SUPPLIED MATERIAL Block Start
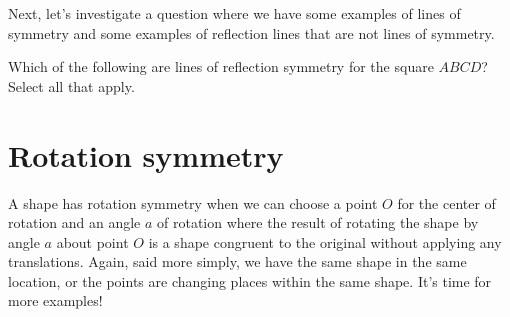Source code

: \documentclass{ximera}
\begin{document}
Next, let's investigate a question where we have some examples of lines of symmetry and some examples of reflection lines that are not lines of symmetry.

\begin{question}
Which of the following are lines of reflection symmetry for the square $ABCD$? Select all that apply.
\begin{image}
\end{image}
\end{question}

\begin{selectAll}
\end{selectAll}


\section{Rotation symmetry}


A shape has rotation symmetry when we can choose a point $O$ for the center of rotation and an angle $a$ of rotation where the result of rotating the shape by angle $a$ about point $O$ is a shape congruent to the original without applying any translations. Again, said more simply, we have the same shape in the same location, or the points are changing places within the same shape. It's time for more examples!
\end{document}
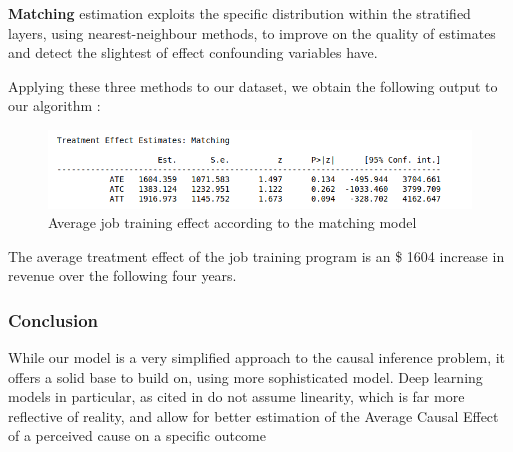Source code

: \documentclass{article}
\begin{document}
\textbf{Matching} estimation exploits the specific distribution within the stratified layers, using nearest-neighbour methods, to improve on the quality of estimates and detect the slightest of effect confounding variables have.

Applying these three methods to our dataset, we obtain the following output to our algorithm : 

\begin{figure}[h]
\small
\centering
\includegraphics[width=0.8 \textwidth]{../figures/matching_estimate.png}
\caption{Average job training effect according to the matching model}
\end{figure}




The average treatment effect of the job training program is an \$ 1604 increase in revenue over the following four years. 

\subsubsection{Conclusion}

While our model is a very simplified approach to the causal inference problem, it offers a solid base to build on, using more sophisticated model. 
Deep learning models in particular, as cited in %
do not assume linearity, which is far more reflective of reality, and allow for better estimation of the Average Causal Effect of a perceived cause on a specific outcome








\newpage
\nocite{*}    %

\end{document}
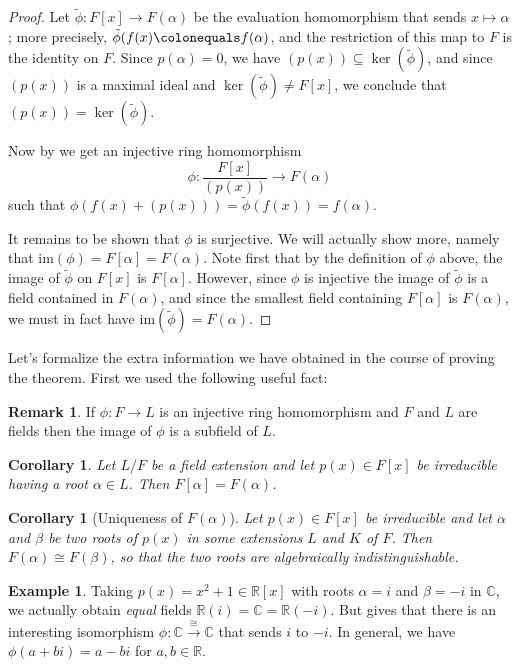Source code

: \documentclass[12pt]{report}
\newtheorem{corollary}[theorem]{Corollary}
\numberwithin{equation}{section}
\numberwithin{theorem}{chapter}
\theoremstyle{definition}
\newtheorem{example}[theorem]{Example}
\newtheorem*{basic properties}{Basic Properties}
\newtheorem*{Important Remark}{Important Remark}
\newtheorem{remark}[theorem]{Remark}
\newcommand{\C}{\mathbb{C}}
\renewcommand{\ker}{\operatorname{ker}}
\begin{document}
\begin{proof}
Let $\tilde{\phi}\!: F[x] \to F(\alpha)$ be the evaluation homomorphism that sends $x \mapsto \alpha$; more precisely, $\tilde{\phi}(f(x) \colonequals f(\alpha)$, and the restriction of this map to $F$ is the identity on $F$. Since $p(\alpha)=0$, we have $(p(x)) \subseteq \ker({\tilde{\phi}})$, and since $(p(x))$ is a maximal ideal and $\ker({\tilde{\phi}}) \neq F[x]$, we conclude that $(p(x))=\ker({\tilde{\phi}})$. 

Now by  we get an injective ring homomorphism
$$\phi\!: \frac{F[x]}{(p(x))} \to F(\alpha)$$
such that $\phi(f(x)+(p(x)))=\tilde{\phi}(f(x))=f(\alpha)$.

It remains to be shown that $\phi$ is surjective. We will actually show more, namely that $\mathrm{im}(\phi)=F[\alpha]=F(\alpha)$. Note first that by the definition of $\phi$ above, the image of $\tilde{\phi}$ on $F[x]$ is $F[\alpha]$. However, since $\phi$ is injective the image of $\tilde{\phi}$ is a field contained in $F(\alpha)$, and since the smallest field containing $F[\alpha]$ is $F(\alpha)$, we must in fact have $\mathrm{im}({\tilde{\phi}})=F(\alpha)$.
\end{proof}



Let's formalize the extra information we have obtained in the course of proving the theorem. First we used the following useful fact:

\begin{remark}
If $\phi:F\to L$ is an injective ring homomorphism and $F$ and $L$ are fields then the image of $\phi$ is a subfield of $L$.
\end{remark}


\begin{corollary}
Let $L/F$ be a field extension and let $p(x) \in F[x]$ be irreducible having a root $\alpha \in L$. Then $F[\alpha] = F(\alpha)$.
\end{corollary}

\begin{corollary}[Uniqueness of $F(\alpha)$]\label{uniqueness of F(alpha) roots}
Let $p(x)\in F[x]$ be irreducible and let $\alpha$ and $\beta$ be two roots of $p(x)$ in some extensions $L$ and $K$ of $F$. Then $F(\alpha) \cong F(\beta)$, so that the two roots are algebraically indistinguishable.
\end{corollary}



\begin{example}
Taking $p(x)=x^2+1 \in \mathbb{R}[x]$ with roots $\alpha = i$ and $\beta=-i$ in $\C$, we actually obtain {\em equal} fields $\mathbb{R}(i)=\C=\mathbb{R}(-i)$.
But  gives that there is an interesting isomorphism $\phi: \C \xrightarrow{\, \cong \,} \C$ that sends $i$ to $-i$. In general, we have $\phi(a + b i) = a - bi$ for $a,b \in \mathbb{R}$.
\end{example}
\end{document}
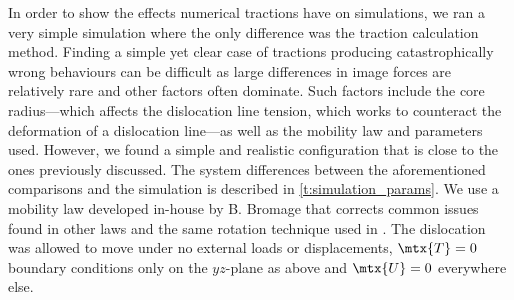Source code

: \documentclass[11pt]{iopart}
\begin{document}
In order to show the effects numerical tractions have on simulations, we ran a very simple simulation where the only difference was the traction calculation method. Finding a simple yet clear case of tractions producing catastrophically wrong behaviours can be difficult as large differences in image forces are relatively rare and other factors often dominate. Such factors include the core radius---which affects the dislocation line tension, which works to counteract the deformation of a dislocation line---as well as the mobility law and parameters used. However, we found a simple and realistic configuration that is close to the ones previously discussed. The system differences between the aforementioned comparisons and the simulation is described in \cref{t:simulation_params}. We use a mobility law developed in-house by B. Bromage \cite{bromage2018calculating} that corrects common issues found in other laws and the same rotation technique used in \cite{YU2018}. The dislocation was allowed to move under no external loads or displacements, $\mtx{T} = 0$ boundary conditions only on the $yz$-plane as above and $\mtx{U} = 0$ everywhere else.
\end{document}
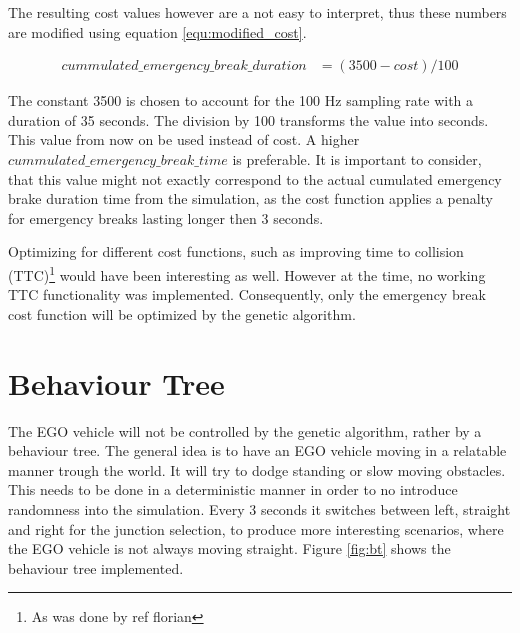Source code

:The resulting cost values however are a not easy to interpret, thus these numbers are modified using equation \ref{equ:modified_cost}.

\begin{equation} 
	\label{equ:modified_cost}
	\begin{split}
		cummulated\_emergency\_break\_duration & = (3500 - cost) / 100
	\end{split}
\end{equation}

The constant 3500 is chosen to account for the 100 Hz sampling rate with a duration of 35 seconds. The division by 100 transforms the value into seconds. This value from now on be used instead of cost. A higher $cummulated\_emergency\_break\_time$ is preferable. It is important to consider, that this value might not exactly correspond to the actual cumulated emergency brake duration time from the simulation, as the cost function applies a penalty for emergency breaks lasting longer then 3 seconds.

Optimizing for different cost functions, such as improving time to collision (TTC)\footnote{As was done by ref florian} would have been interesting as well. However at the time, no working TTC functionality was implemented. Consequently, only the emergency break cost function will be optimized by the genetic algorithm.

\section{Behaviour Tree}
The EGO vehicle will not be controlled by the genetic algorithm, rather by a behaviour tree. The general idea is to have an EGO vehicle moving in a relatable manner trough the world. It will try to dodge standing or slow moving obstacles. This needs to be done in a deterministic manner in order to no introduce randomness into the simulation. Every 3 seconds it switches between left, straight and right for the junction selection, to produce more interesting scenarios, where the EGO vehicle is not always moving straight. Figure \ref{fig:bt} shows the behaviour tree implemented.


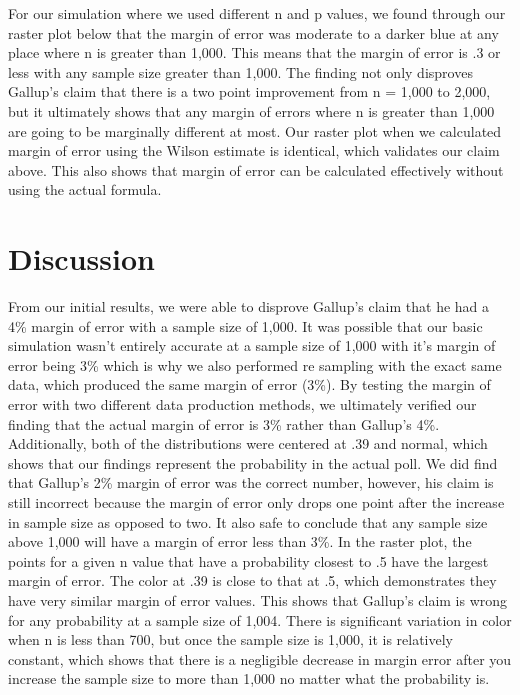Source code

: \documentclass{article}\usepackage[]{graphicx}\usepackage[]{xcolor}
\begin{document}
\begin{multicols}{2}
For our simulation where we used different n and p values, we found through our raster plot below that the margin of error was moderate to a darker blue at any place where n is greater than 1,000. This means that the margin of error is .3 or less with any sample size greater than 1,000. The finding not only disproves Gallup's claim that there is a two point improvement from n = 1,000 to 2,000, but it ultimately shows that any margin of errors where n is greater than 1,000 are going to be marginally different at most. Our raster plot when we calculated margin of error using the Wilson estimate is identical, which validates our claim above. This also shows that margin of error can be calculated effectively without using the actual formula. 




\section{Discussion}

  From our initial results, we were able to disprove Gallup's claim that he had a 4\% margin of error with a sample size of 1,000. It was possible that our basic simulation wasn't entirely accurate at a sample size of 1,000 with it's margin of error being 3\% which is why we also performed re sampling with the exact same data, which produced the same margin of error (3\%). By testing the margin of error with two different data production methods, we ultimately verified our finding that the actual margin of error is 3\% rather than Gallup's 4\%. Additionally, both of the distributions were centered at .39 and normal, which shows that our findings represent the probability in the actual poll. We did find that Gallup's 2\% margin of error was the correct number, however, his claim is still incorrect because the margin of error only drops one point after the increase in sample size as opposed to two. 
  It also safe to conclude that any sample size above 1,000 will have a margin of error less than 3\%. In the raster plot, the points for a given n value that have a probability closest to .5 have the largest margin of error. The color at .39 is close to that at .5, which demonstrates they have very similar margin of error values. This shows that Gallup's claim is wrong for any probability at a sample size of 1,004. There is significant variation in color when n is less than 700, but once the sample size is 1,000, it is relatively constant, which shows that there is a negligible decrease in margin error after you increase the sample size to more than 1,000 no matter what the probability is. 


\vspace{2em}


\begin{tiny}

\end{tiny}
\end{multicols}
\end{document}
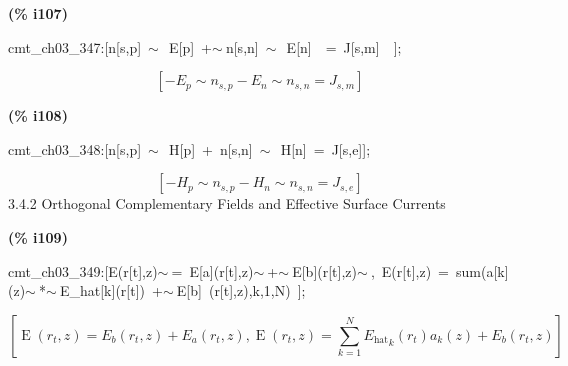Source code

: \documentclass[fleqn]{article}
\begin{document}
\noindent
\begin{minipage}[t]{4.000000em}\color{red}\bfseries
(\% i107)	
\end{minipage}
\begin{minipage}[t]{\textwidth}\color{blue}
cmt\_ch03\_347:[n[s,p]\ \ensuremath{\sim\ }\ E[p]\ +\ensuremath{\sim\ }n[s,n]\ \ensuremath{\sim\ }\ E[n]\ \ =\ J[s,m]\ \ ];
\end{minipage}
\[\displaystyle \tag{cmt\_ ch03\_ 347} 
\left[ -{E_p}\operatorname{\sim  }{n_{s,p}}-{E_n}\operatorname{\sim  }{n_{s,n}}={J_{s,m}}\right] \mbox{}
\]


\noindent
\begin{minipage}[t]{4.000000em}\color{red}\bfseries
(\% i108)	
\end{minipage}
\begin{minipage}[t]{\textwidth}\color{blue}
cmt\_ch03\_348:[n[s,p]\ \ensuremath{\sim\ }\ H[p]\ +\ n[s,n]\ \ensuremath{\sim\ }\ H[n]\ =\ J[s,e]];
\end{minipage}
\[\displaystyle \tag{cmt\_ ch03\_ 348} 
\left[ -{H_p}\operatorname{\sim  }{n_{s,p}}-{H_n}\operatorname{\sim  }{n_{s,n}}={J_{s,e}}\right] \mbox{}
\]
3.4.2 Orthogonal Complementary Fields and Effective Surface Currents


\noindent
\begin{minipage}[t]{4.000000em}\color{red}\bfseries
(\% i109)	
\end{minipage}
\begin{minipage}[t]{\textwidth}\color{blue}
cmt\_ch03\_349:[E(r[t],z)\ensuremath{\sim\ }=\ E[a](r[t],z)\ensuremath{\sim\ }+\ensuremath{\sim\ }E[b](r[t],z)\ensuremath{\sim\ },\ E(r[t],z)\ =\ sum(a[k](z)\ensuremath{\sim\ }*\ensuremath{\sim\ }E\_hat[k](r[t])\ +\ensuremath{\sim\ }E[b]\ (r[t],z),k,1,N)\ ];
\end{minipage}
\[\displaystyle \tag{cmt\_ ch03\_ 349} 
\left[ \operatorname{E}\left( {r_t}\operatorname{,}z\right) ={E_b}\left( {r_t}\operatorname{,}z\right) +{E_a}\left( {r_t}\operatorname{,}z\right) \operatorname{,}\operatorname{E}\left( {r_t}\operatorname{,}z\right) =\sum_{k=1}^{N}{\left. {{{E_{\ensuremath{\mathrm{hat}}}}}_k}\left( {r_t}\right)  {a_k}(z)+{E_b}\left( {r_t}\operatorname{,}z\right) \right.}\right] \mbox{}
\]
\end{document}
SUPPLIED MATERIAL Block End
▶ **ACTION ITEM**
Please state how many lines in the entries above include the word "injective", giving only the number.

▶ **RESPONSE TO THE EXERCISE**
3